BudgetActual CostWhat Happens
Below $0.02$0.02 - $0.05Always exceeds — system prompt floor is higher than the budget
$0.05 - $0.10~$0.02 - $0.05Works for single-turn tasks, tight for multi-turn
$0.50+Near budgetBudget controls work as expected

The practical minimum is $0.10 for single-turn Opus tasks and $0.50+ for multi-turn sessions. Below $0.02, you are not testing budget enforcement — you are testing the system prompt floor.

Try This

Test budget enforcement on a single call:

claude -p “Write a 1000-word essay about testing” —max-budget-usd 0.50 —output-format json | jq ‘{subtype, cost: .total_cost_usd}’

Did the call complete within budget? Now try —max-budget-usd 0.01 to see the floor in action.

Per-Session Budgets

When using --resume to continue a conversation, the budget tracks cumulative cost across all calls in that session:

Terminal window
# First call — uses part of the $5 budget
claude -p "Analyze the codebase" --output-format json --max-budget-usd 5.00
# Resumed call — shares the same $5 budget
claude -p "Now refactor the auth module" --resume $SESSION_ID --max-budget-usd 5.00

A $5 budget shared across 5 resumed calls averages about $1 per call. Plan your per-session budget around the total work you expect, not individual turns.

Organizational Limits

For teams, per-call budgets are not enough. You need a wrapper that enforces organizational policy:

#!/bin/bash
# team-claude.sh — wrapper that enforces org-wide daily limits
DAILY_LIMIT=15.00
DAILY_LOG="/tmp/claude-cost-$(whoami)-$(date +%Y%m%d).log"
# Sum today's spend
SPENT=$(awk '{sum += $1} END {printf "%.4f", sum}' "$DAILY_LOG" 2>/dev/null || echo "0")
REMAINING=$(echo "$DAILY_LIMIT - $SPENT" | bc)
if (( $(echo "$REMAINING <= 0" | bc -l) )); then
echo "Daily budget exhausted ($DAILY_LIMIT). Resets tomorrow." >&2
exit 1
fi
# Run with remaining budget as cap
RESULT=$(claude -p "$@" --output-format json --max-budget-usd "$REMAINING")
COST=$(echo "$RESULT" | jq -r '.total_cost_usd // 0')
echo "$COST" >> "$DAILY_LOG"
echo "$RESULT"

This pattern gives you a daily per-developer cap while still letting individual calls use --max-budget-usd for finer control underneath.

Cost Monitoring

Aggregating Costs Across Calls

Every JSON response includes total_cost_usd. Aggregate this across pipeline steps for real-time cost tracking:

#!/bin/bash
# ci-cost-tracker.sh — aggregate costs across a CI pipeline
COST_LOG="/tmp/ci-costs-$BUILD_ID.log"
run_claude_tracked() {
local label="$1"; shift
RESULT=$(claude -p "$@" --output-format json)
COST=$(echo "$RESULT" | jq -r '.total_cost_usd // 0')
echo "$label: $COST" >> "$COST_LOG"
echo "$RESULT"
}
# Run multiple steps
run_claude_tracked "lint-review" "Check for lint violations" --max-budget-usd 0.50
run_claude_tracked "security-review" "Review for security issues" --max-budget-usd 1.00
run_claude_tracked "doc-gen" "Generate API docs" --max-budget-usd 0.50
# Report total
TOTAL=$(awk -F': ' '{sum += $2} END {printf "%.4f", sum}' "$COST_LOG")
echo "Total pipeline cost: \$$TOTAL"

Budget Alert Thresholds

Set up tiered alerts based on the team cost benchmarks:

Budget Alert Thresholds

ThresholdActionWho Gets Notified
Developer exceeds $12/daySlack notificationDeveloper + team lead
Team exceeds 80% of monthly budgetWarning emailTeam lead + finance
CI pipeline exceeds $5/runPipeline annotationPR author
Single call exceeds $2Audit log entryAutomated review

Budget controls limit spending.

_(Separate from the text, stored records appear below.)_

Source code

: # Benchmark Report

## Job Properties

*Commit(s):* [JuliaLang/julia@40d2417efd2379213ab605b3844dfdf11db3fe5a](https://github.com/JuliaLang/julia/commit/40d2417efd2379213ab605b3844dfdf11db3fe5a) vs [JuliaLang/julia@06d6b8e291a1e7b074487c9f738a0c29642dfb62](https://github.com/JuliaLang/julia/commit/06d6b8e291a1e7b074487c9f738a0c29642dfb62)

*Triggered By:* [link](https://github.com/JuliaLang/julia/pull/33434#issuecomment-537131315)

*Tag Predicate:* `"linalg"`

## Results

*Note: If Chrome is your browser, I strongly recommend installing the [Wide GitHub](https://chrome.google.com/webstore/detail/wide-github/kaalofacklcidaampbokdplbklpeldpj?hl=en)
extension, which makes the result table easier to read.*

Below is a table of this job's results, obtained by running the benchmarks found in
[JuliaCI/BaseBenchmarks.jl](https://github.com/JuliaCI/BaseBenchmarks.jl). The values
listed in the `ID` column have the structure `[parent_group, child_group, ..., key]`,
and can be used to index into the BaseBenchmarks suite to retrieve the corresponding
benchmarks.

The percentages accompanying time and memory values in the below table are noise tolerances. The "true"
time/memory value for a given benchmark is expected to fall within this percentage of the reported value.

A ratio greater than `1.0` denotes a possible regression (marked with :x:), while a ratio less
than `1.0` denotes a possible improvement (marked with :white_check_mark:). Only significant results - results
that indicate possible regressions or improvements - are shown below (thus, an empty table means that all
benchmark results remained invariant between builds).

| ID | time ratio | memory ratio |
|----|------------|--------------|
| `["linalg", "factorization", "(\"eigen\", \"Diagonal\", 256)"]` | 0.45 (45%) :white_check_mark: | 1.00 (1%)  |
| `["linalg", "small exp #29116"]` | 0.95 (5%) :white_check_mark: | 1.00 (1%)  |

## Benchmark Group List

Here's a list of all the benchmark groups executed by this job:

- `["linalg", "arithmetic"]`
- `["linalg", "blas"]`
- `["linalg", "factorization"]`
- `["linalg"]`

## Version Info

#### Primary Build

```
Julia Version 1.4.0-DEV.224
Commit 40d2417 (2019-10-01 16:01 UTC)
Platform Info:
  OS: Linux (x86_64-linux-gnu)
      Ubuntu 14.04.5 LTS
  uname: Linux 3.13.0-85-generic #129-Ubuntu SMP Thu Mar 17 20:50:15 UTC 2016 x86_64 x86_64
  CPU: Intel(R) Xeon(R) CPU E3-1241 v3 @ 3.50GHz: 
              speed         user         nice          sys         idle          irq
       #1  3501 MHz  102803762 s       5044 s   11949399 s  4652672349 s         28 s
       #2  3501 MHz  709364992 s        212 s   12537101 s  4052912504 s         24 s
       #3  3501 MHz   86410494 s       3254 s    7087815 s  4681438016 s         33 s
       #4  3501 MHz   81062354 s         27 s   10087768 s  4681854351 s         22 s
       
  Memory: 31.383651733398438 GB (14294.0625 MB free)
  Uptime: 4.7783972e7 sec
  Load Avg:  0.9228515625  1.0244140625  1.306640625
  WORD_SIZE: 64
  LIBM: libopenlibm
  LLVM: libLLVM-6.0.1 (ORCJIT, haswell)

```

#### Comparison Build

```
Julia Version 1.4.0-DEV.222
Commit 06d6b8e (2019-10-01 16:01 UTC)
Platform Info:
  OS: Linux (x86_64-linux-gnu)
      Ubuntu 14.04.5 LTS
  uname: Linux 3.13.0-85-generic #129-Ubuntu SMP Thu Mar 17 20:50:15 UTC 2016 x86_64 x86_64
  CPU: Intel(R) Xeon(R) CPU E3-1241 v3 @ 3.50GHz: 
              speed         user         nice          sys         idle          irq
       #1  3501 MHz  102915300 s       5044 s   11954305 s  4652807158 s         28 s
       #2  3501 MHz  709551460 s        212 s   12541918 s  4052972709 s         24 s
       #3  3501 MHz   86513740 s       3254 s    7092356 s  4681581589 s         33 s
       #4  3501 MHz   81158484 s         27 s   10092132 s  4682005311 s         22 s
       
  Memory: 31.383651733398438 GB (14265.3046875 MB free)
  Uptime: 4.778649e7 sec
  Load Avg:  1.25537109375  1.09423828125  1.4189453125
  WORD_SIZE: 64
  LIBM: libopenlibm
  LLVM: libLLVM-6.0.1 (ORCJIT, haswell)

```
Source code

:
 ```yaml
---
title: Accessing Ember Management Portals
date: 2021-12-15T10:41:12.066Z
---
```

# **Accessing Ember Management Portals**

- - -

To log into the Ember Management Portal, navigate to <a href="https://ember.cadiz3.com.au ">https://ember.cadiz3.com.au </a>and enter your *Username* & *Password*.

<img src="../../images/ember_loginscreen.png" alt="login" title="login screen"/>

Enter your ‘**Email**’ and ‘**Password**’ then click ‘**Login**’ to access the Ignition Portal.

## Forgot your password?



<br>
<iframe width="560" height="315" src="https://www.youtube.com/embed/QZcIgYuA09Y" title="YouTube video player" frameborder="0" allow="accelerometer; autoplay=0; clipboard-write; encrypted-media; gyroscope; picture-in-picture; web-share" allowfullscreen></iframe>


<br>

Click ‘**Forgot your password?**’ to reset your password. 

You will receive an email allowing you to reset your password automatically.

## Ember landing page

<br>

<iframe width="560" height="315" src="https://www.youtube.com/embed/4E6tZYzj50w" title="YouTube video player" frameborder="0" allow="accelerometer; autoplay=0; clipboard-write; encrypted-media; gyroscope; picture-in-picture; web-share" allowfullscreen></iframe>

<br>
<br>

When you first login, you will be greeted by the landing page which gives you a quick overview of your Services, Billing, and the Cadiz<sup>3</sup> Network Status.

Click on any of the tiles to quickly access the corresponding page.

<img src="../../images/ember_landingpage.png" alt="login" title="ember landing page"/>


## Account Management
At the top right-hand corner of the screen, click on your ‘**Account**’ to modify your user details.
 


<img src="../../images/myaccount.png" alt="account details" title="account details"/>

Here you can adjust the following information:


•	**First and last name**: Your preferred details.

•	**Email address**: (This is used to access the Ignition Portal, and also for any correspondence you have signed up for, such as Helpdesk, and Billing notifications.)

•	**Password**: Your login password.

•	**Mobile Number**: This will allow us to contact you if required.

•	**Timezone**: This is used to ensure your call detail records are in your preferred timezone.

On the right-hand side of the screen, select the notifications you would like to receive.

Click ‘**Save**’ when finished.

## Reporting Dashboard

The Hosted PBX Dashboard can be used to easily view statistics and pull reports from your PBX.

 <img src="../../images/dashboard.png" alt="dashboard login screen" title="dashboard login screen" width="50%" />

To also reduce spending, see Optimization Strategies for routing tasks to cheaper models and maximizing cache hits.

Now Do This

Set —max-budget-usd 0.50 on your next automation run. Check the subtype field in the response — did it complete as “success” or hit “error_max_budget_usd”? This is the simplest budget control: a per-call cap that prevents runaway spending.